Research of Distinction, 2013-14
The three research briefs described on this page represent examples of the impactful research conducted by faculty in the Graduate School of Education at the University at Buffalo. Grounded in a variety of disciplines, these externally funded studies illustrate how scholarly research can have a profound impact on educational practices.
– Dean Jaekyung Lee
Computer Model-Based Assessment for Learning
Can assessment for high school students be both a learning experience and fun at the same time? The answer to this question is a resounding “yes” from Xiufeng Liu, professor from the Department of Learning and Instruction (LAI). Liu and his colleagues (Noemi Waight, assistant professor from LAI, and Roberto Gregorius, associate professor from Canisius College), with support from a National Science Foundation grant, have been developing and validating a new generation of science assessment: computer model-based formative assessments for high school chemistry. Teachers and students use these tools as part of their ongoing teaching and learning. While interacting with computer models, students respond to carefully designed questions to demonstrate their understanding of key chemistry concepts. Since 2009, the project has developed 10 sets of computer models and 10 sets of formative assessments with established validity and reliability, as well as a user’s manual to help teachers integrate the tools into a high school chemistry course.
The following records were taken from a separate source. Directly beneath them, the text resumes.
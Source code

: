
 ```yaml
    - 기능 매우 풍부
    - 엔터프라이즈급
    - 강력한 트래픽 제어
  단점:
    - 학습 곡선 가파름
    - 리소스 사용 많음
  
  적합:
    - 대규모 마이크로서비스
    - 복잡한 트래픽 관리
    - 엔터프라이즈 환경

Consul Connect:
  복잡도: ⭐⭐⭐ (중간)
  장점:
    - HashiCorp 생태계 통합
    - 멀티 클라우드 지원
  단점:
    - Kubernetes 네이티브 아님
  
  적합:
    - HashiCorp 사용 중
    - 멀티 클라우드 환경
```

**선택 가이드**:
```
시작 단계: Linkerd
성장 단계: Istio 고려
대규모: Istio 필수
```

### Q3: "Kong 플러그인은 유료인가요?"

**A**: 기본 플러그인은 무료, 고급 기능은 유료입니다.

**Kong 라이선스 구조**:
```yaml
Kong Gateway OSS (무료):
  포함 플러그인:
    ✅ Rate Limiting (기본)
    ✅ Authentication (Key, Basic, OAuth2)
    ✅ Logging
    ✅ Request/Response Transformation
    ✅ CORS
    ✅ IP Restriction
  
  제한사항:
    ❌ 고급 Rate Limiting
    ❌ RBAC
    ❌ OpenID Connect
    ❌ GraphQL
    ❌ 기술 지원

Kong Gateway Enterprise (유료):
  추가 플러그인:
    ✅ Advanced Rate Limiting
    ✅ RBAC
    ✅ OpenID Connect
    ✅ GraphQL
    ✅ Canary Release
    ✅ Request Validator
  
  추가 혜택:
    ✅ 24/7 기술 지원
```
Liu’s research team has published five articles in refereed journals in science education, educational technology, and educational measurement. Four doctoral and three master’s students have received financial support and research mentorship from the project. Two visiting scholars from China have also participated in the project. In Western New York, 10 chemistry teachers from 10 high schools with over 500 students experienced the computer model-based assessment during its development stage. Today, students and teachers from across the country and around the world can freely access the materials online to improve teaching and learning in high school chemistry. Liu has presented keynote talks at several universities in the U.S. (e.g., University of Georgia) and abroad (e.g., Nanyang Technological University, Singapore).
Helping Students Navigate the College Choice Process
In 2012, researchers and graduate students partnered with Buffalo Public Schools and the Buffalo Promise Neighborhood to create a College Success Center at Bennett High School—one of the district’s persistently low achieving schools. The center was designed to free school counselors from the administrative burden of the college choice process so that they could spend more time attending to the social, emotional, and academic needs of their students, as well as assist in the college transition process.
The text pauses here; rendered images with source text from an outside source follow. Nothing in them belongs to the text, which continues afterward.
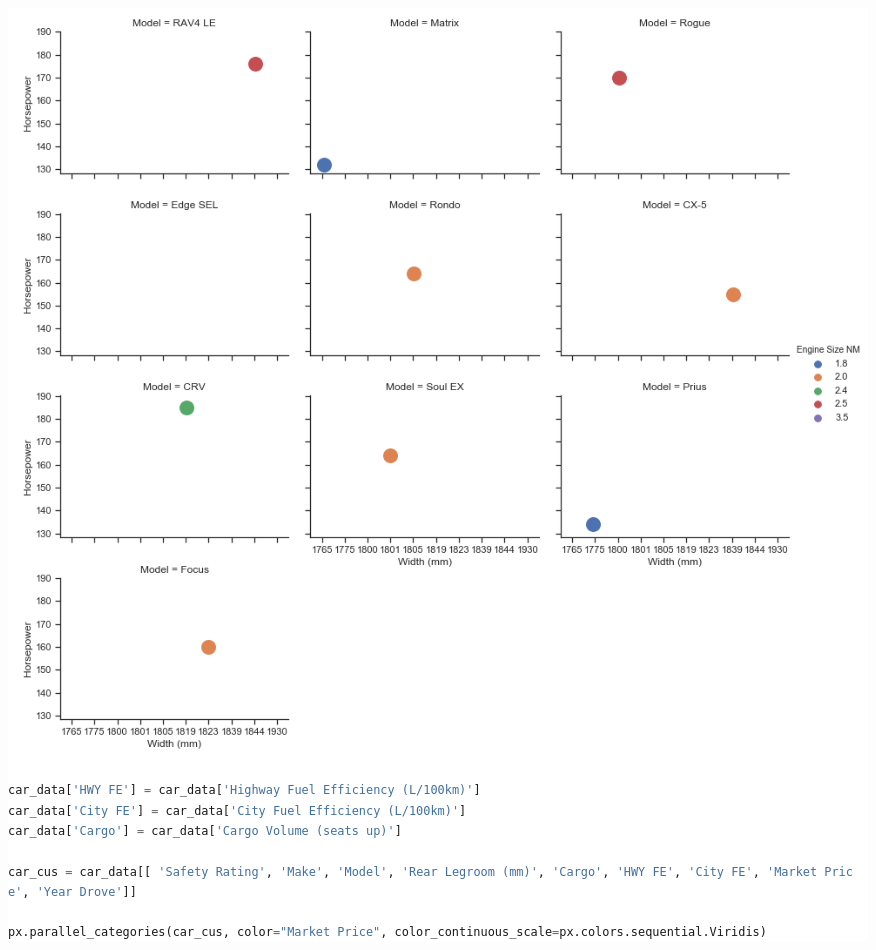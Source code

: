 ![](/images/vehicle/horse.png)

```python
car_data['HWY FE'] = car_data['Highway Fuel Efficiency (L/100km)']
car_data['City FE'] = car_data['City Fuel Efficiency (L/100km)']
car_data['Cargo'] = car_data['Cargo Volume (seats up)']

car_cus = car_data[[ 'Safety Rating', 'Make', 'Model', 'Rear Legroom (mm)', 'Cargo', 'HWY FE', 'City FE', 'Market Price', 'Year Drove']]

px.parallel_categories(car_cus, color="Market Price", color_continuous_scale=px.colors.sequential.Viridis)
```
The College Success Center is a collaboration led by Nathan Daun-Barnett, associate professor from the Department of Educational Leadership and Policy (ELP). The center is staffed by graduate assistants in the ELP higher education administration program and interns from across the University at Buffalo. During the 2013–2014 academic year, the center logged over 3,200 visits including consultations, classroom discussions, and college tours. The center has worked with more than 80% of grades 9–12 students, and has assisted more than 2/3 of the senior class with at least one college application. Funding was provided by the Buffalo Promise Neighborhood, an initiative of the U.S. Department of Education.
Daun-Barnett has been examining the barriers and potential strategies to help students navigate the transition from high school to college, particularly in high-need schools. In 2013, he co-authored the book College Counseling for Admissions Professionals: Improving Access and Retention, which describes the important collaborations among high school staff, pre-college outreach providers, and independent consultants with students and their families to facilitate transition.
Providing Support for the Riskiest Young Drivers
It is well known that teenage drivers are considered the highest risk driving group on the road. It is also now known that teenagers with attention- deficit/hyperactivity disorder (ADHD) are most at risk for every negative outcome (citations, accidents, injury, and death) even when compared to the riskiest group of teenagers without ADHD.
Gregory Fabiano, associate professor from the Department of Counseling, School, and Educational Psychology (CSEP), and his colleagues, including Rebecca Vujnovic, CSEP clinical assistant professor, have developed a treatment approach for new teen drivers with ADHD. The treatment includes teaching effective communication and driving skills, working with families to set up rules and expectations for the roadway, and teaching families to construct driving contracts to help meet these expectations. As part of the treatment, teens practice driving on a simulator in the New York Center for Engineering Design and Industrial Innovation on the UB North Campus, which provides driving practice situations that are not practical on a real road, such as navigating icy conditions or construction zones.
Fabiano and his colleagues’ research has led to a publication in the journal Cognitive and Behavioral Practice, 18, 267-280, and in the journal Behavior Therapy, 45, 168-176, followed by a five-year research grant from the Eunice Kennedy Shriver National Institute of Child Health and Human Development. The grant award will compare the new treatment to community driver training approaches for teenagers with ADHD.